Re: Model Digest Algorithm

"McBride, Brian" wrote:
> 
> The idea of a signature for a model is an excellent one, but I wonder if the
> algorithm needs more work.
>
> [...]
>
> The two Rx(subject_digest) cancel out and the resulting signature is
> independent of the
> subject in the model.
> 
> Brian McBride
> HPLabs

You are absolutely right. Sometimes coding happens faster than thinking
;) The algorithm was merely indented to illustrate the approach. If
digests are to be used seriously, a standard is needed. For now, to get
rid of this ugly bug I updated the algorithm for computing statement
digests as follows:

For subject s, predicate p, object o and digest function digest()
(currently SHA-1):

  d1 = digest(s)
  d2 = digest(p)
  d3 = digest(o)

  if(o instanceof Literal)
    circular rotate left d3 by 8 bits

  statement_digest = digest( concat(d1, d2, d3) )

In the final step, the digest algorithm is applied to the sequence of
bytes obtained by concatenation of d1, d2 and d3. This is slower, but
fairly waterproof.

As to efficiency: given a very large persistently stored repository of
RDF models, the digest computation can be implemented as a background
process.
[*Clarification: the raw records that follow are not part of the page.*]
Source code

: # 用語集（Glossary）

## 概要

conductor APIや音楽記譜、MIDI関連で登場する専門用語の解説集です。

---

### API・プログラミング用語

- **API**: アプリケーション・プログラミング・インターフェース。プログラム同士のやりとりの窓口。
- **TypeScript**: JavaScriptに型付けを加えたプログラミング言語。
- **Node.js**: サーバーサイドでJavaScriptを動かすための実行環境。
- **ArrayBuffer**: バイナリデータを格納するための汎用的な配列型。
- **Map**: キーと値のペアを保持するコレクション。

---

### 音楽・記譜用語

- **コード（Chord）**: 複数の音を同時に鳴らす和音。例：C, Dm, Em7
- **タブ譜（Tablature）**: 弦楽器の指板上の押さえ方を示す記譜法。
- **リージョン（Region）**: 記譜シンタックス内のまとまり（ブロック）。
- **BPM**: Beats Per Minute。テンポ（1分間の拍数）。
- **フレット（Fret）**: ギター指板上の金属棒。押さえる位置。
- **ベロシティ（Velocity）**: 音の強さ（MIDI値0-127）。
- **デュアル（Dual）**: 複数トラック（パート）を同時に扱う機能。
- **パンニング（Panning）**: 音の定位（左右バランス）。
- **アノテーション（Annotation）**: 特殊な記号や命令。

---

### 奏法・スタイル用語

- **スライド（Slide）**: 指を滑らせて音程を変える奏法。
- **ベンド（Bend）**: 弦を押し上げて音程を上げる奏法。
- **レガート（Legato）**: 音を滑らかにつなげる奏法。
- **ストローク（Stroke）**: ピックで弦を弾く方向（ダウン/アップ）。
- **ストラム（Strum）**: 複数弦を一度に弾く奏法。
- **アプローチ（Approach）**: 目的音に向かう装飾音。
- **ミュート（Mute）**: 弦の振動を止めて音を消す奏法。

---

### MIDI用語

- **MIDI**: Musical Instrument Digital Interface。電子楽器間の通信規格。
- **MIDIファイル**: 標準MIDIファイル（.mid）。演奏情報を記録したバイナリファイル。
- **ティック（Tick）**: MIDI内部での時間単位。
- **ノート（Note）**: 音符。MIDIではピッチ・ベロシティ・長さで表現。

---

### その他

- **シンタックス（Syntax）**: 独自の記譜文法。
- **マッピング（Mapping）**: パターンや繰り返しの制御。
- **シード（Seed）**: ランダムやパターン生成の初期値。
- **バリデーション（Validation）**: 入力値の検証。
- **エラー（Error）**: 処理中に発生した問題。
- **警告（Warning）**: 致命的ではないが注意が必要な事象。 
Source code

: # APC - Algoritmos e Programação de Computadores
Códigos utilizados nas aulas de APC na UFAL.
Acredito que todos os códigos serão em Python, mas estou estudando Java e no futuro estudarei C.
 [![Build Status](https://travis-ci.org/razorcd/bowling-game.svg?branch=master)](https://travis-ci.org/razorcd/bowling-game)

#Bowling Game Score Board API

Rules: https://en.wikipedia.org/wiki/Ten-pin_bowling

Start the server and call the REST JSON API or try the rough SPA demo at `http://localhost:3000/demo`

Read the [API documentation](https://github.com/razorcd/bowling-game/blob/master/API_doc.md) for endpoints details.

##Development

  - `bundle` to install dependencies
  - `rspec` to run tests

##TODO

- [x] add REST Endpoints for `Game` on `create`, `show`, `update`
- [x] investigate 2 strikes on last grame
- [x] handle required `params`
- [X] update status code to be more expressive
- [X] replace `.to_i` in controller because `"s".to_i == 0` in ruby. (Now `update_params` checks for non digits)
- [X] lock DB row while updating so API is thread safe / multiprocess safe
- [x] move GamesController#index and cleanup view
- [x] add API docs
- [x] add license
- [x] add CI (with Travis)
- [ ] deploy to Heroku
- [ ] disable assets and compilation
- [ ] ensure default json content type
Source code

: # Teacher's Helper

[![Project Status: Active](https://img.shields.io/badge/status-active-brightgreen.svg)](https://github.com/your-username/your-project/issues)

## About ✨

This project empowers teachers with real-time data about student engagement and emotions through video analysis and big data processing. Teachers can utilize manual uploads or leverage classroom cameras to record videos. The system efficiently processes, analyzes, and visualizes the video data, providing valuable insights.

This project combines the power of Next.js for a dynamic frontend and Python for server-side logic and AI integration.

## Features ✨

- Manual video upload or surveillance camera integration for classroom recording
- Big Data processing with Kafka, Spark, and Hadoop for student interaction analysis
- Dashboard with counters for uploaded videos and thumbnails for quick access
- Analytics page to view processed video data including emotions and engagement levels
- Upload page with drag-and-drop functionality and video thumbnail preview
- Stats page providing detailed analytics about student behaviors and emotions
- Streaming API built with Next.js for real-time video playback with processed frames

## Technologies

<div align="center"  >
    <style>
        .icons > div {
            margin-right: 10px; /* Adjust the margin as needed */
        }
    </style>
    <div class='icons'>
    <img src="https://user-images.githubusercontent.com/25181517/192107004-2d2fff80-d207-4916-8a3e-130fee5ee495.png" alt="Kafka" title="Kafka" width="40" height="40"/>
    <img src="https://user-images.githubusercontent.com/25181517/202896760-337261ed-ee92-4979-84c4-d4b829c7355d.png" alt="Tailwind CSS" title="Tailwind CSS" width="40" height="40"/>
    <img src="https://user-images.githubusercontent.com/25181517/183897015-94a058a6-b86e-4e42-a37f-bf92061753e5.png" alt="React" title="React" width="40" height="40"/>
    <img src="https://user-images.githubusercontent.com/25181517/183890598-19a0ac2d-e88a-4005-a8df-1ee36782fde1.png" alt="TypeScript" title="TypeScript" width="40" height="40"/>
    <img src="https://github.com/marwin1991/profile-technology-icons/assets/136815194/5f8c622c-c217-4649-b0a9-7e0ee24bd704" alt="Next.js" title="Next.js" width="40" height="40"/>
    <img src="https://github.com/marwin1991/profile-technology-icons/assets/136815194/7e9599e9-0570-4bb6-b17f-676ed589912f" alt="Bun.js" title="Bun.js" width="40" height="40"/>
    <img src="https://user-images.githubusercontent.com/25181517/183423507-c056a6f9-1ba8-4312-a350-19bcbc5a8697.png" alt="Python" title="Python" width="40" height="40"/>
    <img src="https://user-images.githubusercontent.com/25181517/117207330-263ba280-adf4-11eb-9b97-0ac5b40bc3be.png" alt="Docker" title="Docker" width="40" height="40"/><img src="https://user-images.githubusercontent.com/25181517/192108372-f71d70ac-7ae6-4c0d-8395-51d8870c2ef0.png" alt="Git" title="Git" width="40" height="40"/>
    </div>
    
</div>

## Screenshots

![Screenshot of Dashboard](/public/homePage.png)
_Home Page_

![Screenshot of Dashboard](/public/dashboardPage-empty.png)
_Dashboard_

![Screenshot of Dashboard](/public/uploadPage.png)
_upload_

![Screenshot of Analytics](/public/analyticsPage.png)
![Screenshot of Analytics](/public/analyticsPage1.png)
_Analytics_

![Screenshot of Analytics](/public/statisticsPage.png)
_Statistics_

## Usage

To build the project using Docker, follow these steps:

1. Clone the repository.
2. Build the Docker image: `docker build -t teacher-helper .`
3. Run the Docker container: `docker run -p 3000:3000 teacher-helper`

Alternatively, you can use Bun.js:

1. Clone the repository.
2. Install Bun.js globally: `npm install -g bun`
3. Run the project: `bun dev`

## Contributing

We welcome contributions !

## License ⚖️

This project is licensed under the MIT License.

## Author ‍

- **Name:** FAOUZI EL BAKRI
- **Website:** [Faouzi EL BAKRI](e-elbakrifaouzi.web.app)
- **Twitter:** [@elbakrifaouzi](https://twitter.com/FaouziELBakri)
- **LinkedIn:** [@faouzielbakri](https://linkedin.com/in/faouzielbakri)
After that, for any given set of statements, the model digest
can be computed very fast (especially if you have a stored procedure to
do this). 

Currently it is a XOR over all statement digests having advantage that
model digest can be easily recomputed dynamically when statements are
added/deleted. Are you aware of other symmetrical algorithms that are
more secure and have the same nice property? If security of the current
approach is insufficient, this property can be dropped.

I'm putting together another bunch of updates and will release another
version of the API soon.

Sergey

Received on Saturday, 29 April 2000 02:04:34 UTC